The disastrous disconnects among our intelligence agencies,
the culture of rivalry rather than cooperation, turf battles
rather than teamwork that have plagued the intelligence
community have been well-documented elsewhere. For some time, a
large number of people inside and outside of Congress have been
advocates for a central location in our government where all
the intelligence collected by the various agencies that make up
the intelligence community, as well as open source information
and information collected by Federal, State, and local law
enforcement agencies can be brought together and analyzed,
synthesized, and shared.
The idea is, in the familiar metaphor, to connect all the
dots to create a full picture so that we have a kind of early
warning on what our adversaries are up to, where they are
planning to strike so that we can stop them before their plans
are carried out.
Last year, as part of the debate on the Homeland Security
bill this Committee approved the creation of such an office.
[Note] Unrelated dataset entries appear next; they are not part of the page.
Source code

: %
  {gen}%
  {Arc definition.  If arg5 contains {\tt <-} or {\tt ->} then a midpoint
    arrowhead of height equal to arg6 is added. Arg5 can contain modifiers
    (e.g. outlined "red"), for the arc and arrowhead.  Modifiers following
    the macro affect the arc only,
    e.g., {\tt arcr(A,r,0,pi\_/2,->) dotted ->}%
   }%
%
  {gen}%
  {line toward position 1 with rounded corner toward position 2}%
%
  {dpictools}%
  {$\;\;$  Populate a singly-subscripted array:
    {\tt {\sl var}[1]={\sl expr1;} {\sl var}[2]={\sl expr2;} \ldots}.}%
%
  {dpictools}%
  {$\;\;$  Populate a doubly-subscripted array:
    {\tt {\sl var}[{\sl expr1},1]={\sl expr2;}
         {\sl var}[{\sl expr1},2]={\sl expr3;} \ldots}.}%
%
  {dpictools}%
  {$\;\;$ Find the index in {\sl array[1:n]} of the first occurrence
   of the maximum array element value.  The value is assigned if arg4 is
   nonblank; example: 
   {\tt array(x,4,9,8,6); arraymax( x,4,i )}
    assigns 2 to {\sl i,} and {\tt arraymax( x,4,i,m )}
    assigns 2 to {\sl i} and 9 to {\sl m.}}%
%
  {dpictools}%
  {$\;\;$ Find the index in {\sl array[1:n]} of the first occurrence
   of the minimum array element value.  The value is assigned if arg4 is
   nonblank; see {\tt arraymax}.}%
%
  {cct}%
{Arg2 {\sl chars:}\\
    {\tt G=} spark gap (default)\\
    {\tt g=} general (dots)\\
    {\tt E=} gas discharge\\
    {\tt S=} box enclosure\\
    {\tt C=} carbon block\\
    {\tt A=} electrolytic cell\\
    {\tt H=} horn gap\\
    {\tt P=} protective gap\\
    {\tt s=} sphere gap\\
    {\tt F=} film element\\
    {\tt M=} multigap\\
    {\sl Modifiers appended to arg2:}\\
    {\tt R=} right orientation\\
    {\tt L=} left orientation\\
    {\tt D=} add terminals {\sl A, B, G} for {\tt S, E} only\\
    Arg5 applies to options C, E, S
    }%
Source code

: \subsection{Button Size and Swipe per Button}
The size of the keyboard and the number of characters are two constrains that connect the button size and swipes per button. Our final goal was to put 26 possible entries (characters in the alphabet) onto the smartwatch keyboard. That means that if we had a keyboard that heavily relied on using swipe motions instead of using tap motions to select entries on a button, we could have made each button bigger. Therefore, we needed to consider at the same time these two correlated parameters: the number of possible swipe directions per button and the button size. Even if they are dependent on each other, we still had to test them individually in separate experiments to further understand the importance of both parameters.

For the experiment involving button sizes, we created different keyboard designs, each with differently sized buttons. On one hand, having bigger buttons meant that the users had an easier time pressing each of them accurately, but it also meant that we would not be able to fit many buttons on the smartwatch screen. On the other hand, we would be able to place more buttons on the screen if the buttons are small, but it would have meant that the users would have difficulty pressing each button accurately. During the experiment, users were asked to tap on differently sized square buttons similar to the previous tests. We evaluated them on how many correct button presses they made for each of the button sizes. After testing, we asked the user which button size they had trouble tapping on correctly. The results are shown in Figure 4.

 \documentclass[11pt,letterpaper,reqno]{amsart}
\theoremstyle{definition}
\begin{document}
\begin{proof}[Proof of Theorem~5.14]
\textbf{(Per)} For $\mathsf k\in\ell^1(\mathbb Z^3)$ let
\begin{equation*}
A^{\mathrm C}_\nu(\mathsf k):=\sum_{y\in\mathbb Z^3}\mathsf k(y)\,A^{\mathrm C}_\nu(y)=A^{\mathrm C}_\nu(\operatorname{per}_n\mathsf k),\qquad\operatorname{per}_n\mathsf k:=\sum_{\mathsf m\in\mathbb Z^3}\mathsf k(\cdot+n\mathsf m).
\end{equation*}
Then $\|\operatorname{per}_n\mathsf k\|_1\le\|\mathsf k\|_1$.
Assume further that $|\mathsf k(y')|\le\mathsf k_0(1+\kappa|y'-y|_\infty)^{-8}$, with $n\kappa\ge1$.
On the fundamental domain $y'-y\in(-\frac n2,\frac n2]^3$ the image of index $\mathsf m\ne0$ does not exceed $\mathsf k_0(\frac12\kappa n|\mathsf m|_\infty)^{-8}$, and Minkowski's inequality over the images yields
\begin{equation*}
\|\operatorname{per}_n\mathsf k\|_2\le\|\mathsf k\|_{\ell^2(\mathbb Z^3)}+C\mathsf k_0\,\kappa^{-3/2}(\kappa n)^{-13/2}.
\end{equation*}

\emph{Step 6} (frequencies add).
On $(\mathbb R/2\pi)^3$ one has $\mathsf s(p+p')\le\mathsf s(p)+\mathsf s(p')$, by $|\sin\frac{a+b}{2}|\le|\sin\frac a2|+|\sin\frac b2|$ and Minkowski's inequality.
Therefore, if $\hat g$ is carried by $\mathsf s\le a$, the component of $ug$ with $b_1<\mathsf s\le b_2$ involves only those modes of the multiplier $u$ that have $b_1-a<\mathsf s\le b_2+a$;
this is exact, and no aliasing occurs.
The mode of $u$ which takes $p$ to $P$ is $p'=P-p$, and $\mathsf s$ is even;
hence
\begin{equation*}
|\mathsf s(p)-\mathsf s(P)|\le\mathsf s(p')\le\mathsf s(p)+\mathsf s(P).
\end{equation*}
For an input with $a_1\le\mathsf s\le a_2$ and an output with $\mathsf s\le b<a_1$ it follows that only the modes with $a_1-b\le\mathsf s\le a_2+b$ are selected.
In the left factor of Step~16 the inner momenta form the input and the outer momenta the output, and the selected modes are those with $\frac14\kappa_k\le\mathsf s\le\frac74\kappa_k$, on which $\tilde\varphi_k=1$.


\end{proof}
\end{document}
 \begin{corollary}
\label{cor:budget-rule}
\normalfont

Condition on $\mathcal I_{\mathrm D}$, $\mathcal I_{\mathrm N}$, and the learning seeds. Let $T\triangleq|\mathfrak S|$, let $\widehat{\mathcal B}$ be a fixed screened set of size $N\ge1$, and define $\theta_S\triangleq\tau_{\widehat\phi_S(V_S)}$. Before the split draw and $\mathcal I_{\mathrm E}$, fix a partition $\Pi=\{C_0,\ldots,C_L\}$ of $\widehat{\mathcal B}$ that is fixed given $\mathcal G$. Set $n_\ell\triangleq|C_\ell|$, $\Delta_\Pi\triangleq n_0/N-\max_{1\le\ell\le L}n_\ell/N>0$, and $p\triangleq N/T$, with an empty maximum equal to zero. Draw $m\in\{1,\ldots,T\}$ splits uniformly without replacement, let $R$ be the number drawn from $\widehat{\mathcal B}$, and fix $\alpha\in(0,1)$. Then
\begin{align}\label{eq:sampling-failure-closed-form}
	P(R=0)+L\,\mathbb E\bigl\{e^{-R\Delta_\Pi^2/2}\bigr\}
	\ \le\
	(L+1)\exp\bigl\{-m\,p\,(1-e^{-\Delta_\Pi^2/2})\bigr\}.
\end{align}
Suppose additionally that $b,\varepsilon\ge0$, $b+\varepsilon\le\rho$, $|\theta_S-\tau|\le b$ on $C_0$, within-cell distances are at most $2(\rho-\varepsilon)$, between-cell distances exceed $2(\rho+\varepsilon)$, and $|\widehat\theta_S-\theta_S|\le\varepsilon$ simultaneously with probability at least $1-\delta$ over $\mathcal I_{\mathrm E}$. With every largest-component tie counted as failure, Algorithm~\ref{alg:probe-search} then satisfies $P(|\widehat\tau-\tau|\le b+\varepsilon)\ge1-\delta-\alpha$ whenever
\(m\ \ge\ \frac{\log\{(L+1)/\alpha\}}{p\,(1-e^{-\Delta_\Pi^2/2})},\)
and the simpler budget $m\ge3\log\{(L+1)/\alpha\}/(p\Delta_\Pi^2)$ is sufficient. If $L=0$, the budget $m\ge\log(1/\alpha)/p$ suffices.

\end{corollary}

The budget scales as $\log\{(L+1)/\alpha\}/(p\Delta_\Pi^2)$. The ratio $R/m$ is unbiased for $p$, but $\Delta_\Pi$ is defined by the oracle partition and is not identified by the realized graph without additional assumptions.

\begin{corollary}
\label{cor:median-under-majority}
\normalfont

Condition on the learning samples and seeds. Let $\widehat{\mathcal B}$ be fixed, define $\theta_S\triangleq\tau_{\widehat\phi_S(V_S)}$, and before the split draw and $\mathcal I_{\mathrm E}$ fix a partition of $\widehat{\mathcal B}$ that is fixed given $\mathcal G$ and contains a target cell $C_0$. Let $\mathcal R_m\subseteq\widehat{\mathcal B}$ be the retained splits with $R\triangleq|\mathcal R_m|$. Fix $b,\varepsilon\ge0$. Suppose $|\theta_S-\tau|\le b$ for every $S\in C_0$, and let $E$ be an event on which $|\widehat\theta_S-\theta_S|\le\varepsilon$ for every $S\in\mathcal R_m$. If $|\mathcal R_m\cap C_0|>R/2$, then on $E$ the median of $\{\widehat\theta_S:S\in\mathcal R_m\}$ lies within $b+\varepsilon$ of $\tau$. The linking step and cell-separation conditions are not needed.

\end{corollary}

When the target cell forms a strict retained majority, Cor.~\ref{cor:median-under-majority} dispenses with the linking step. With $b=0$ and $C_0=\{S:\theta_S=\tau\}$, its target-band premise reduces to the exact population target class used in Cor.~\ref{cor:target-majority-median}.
We
were greatly aided in our work by Senator Arlen Specter and by
the co-chairs of the Senate Intelligence Committees, Senator
Richard Shelby and Senator Bob Graham. In fact after
investigating the September 11 attacks, the Senate and House
Intelligence Committees called on Congress and the
administration to use the authority provided in the Homeland
Security Act to establish an all-sources intelligence division
within the Homeland Security Department. And the Intelligence
Committee went on to lay out several criteria for this analysis
center which I will include in the record, Madam Chairman,
rather than reciting here.
We had a bit of a debate during the last session on this.
Our Committee originally proposed something very similar to
what the Intelligence Committee was asking. The administration
originally argued that the Department of Homeland Security's
role here should be limited to analyzing intelligence primarily
to protect critical infrastructure. The final legislation
created a division within the new department that would be a
central location for all threat information. Now I take the
administration's proposal to have created a broad consensus and
common ground that many have been fighting for all along, which
is to create an all-sources intelligence analysis center.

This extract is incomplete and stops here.